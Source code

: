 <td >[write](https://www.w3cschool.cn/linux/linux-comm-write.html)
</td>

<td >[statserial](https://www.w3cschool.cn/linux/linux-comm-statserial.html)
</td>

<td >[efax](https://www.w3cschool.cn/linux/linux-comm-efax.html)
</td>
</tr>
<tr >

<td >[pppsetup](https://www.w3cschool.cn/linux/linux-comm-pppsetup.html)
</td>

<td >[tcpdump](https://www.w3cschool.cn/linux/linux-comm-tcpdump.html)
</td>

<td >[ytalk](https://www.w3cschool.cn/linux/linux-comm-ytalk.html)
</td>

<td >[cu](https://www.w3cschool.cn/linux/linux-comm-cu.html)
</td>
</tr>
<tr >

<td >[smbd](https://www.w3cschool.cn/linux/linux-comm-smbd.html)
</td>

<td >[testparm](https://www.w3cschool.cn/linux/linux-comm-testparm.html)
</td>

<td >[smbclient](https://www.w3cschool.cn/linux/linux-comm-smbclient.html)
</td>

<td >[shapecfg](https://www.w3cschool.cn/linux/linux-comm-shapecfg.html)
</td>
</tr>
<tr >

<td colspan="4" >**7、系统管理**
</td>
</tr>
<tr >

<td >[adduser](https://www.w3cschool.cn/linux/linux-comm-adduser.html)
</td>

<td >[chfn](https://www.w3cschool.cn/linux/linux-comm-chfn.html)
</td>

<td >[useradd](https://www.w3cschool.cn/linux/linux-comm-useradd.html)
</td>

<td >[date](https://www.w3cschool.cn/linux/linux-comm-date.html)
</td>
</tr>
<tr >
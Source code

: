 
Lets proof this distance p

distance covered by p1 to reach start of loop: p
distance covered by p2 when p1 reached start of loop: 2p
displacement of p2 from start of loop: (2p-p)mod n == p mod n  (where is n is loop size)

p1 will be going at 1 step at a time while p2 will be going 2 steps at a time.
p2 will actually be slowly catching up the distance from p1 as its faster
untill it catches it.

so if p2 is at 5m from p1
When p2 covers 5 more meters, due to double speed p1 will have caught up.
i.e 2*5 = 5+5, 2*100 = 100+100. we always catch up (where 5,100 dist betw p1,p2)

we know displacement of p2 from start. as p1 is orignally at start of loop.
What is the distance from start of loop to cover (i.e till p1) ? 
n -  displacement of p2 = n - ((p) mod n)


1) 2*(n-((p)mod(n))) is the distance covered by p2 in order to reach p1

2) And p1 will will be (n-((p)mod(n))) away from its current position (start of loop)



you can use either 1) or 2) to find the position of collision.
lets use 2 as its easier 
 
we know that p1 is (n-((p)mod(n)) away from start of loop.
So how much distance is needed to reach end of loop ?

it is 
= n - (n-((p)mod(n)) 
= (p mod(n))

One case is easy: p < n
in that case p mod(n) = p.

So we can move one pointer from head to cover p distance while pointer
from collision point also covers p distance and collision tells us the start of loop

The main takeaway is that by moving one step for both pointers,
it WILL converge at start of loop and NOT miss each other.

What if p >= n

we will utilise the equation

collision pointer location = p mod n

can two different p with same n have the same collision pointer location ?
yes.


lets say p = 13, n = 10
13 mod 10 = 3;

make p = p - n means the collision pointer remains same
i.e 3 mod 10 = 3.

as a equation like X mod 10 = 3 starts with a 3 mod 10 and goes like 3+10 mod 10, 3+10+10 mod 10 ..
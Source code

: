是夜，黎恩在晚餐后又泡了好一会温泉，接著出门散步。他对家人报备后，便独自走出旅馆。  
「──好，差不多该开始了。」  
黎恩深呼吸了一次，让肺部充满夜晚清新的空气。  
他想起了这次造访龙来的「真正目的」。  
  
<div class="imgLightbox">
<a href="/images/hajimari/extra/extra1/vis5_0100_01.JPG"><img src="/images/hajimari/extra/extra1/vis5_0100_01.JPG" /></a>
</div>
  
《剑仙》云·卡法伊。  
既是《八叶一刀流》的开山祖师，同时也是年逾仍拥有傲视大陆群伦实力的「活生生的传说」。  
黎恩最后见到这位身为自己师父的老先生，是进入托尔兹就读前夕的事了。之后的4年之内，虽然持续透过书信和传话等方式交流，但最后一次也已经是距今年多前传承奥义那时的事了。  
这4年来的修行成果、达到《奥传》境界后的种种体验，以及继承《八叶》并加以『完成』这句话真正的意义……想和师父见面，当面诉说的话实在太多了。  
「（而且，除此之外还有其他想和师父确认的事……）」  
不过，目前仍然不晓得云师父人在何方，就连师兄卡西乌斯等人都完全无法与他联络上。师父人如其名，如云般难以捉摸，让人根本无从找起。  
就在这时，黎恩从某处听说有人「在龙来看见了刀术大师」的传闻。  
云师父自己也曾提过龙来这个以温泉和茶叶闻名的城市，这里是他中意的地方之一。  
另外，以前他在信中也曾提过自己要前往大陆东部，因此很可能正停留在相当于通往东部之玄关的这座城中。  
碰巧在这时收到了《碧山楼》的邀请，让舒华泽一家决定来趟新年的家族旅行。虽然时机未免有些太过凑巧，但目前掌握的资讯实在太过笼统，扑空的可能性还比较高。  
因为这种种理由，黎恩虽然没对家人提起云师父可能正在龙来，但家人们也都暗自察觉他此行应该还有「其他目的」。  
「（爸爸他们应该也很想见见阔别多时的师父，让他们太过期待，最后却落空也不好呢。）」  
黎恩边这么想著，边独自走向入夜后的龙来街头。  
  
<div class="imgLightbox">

◆ REQUIRED WORK ◆
In the records above, find the line with "untill it catches it."; write out exactly that line and each one after it, stopping after the line with "So we can move".

◆ FINAL ANSWER ◆
untill it catches it.

so if p2 is at 5m from p1
When p2 covers 5 more meters, due to double speed p1 will have caught up.
i.e 2*5 = 5+5, 2*100 = 100+100. we always catch up (where 5,100 dist betw p1,p2)

we know displacement of p2 from start. as p1 is orignally at start of loop.
What is the distance from start of loop to cover (i.e till p1) ? 
n -  displacement of p2 = n - ((p) mod n)


1) 2*(n-((p)mod(n))) is the distance covered by p2 in order to reach p1

2) And p1 will will be (n-((p)mod(n))) away from its current position (start of loop)



you can use either 1) or 2) to find the position of collision.
lets use 2 as its easier 
 
we know that p1 is (n-((p)mod(n)) away from start of loop.
So how much distance is needed to reach end of loop ?

it is 
= n - (n-((p)mod(n)) 
= (p mod(n))

One case is easy: p < n
in that case p mod(n) = p.

So we can move one pointer from head to cover p distance while pointer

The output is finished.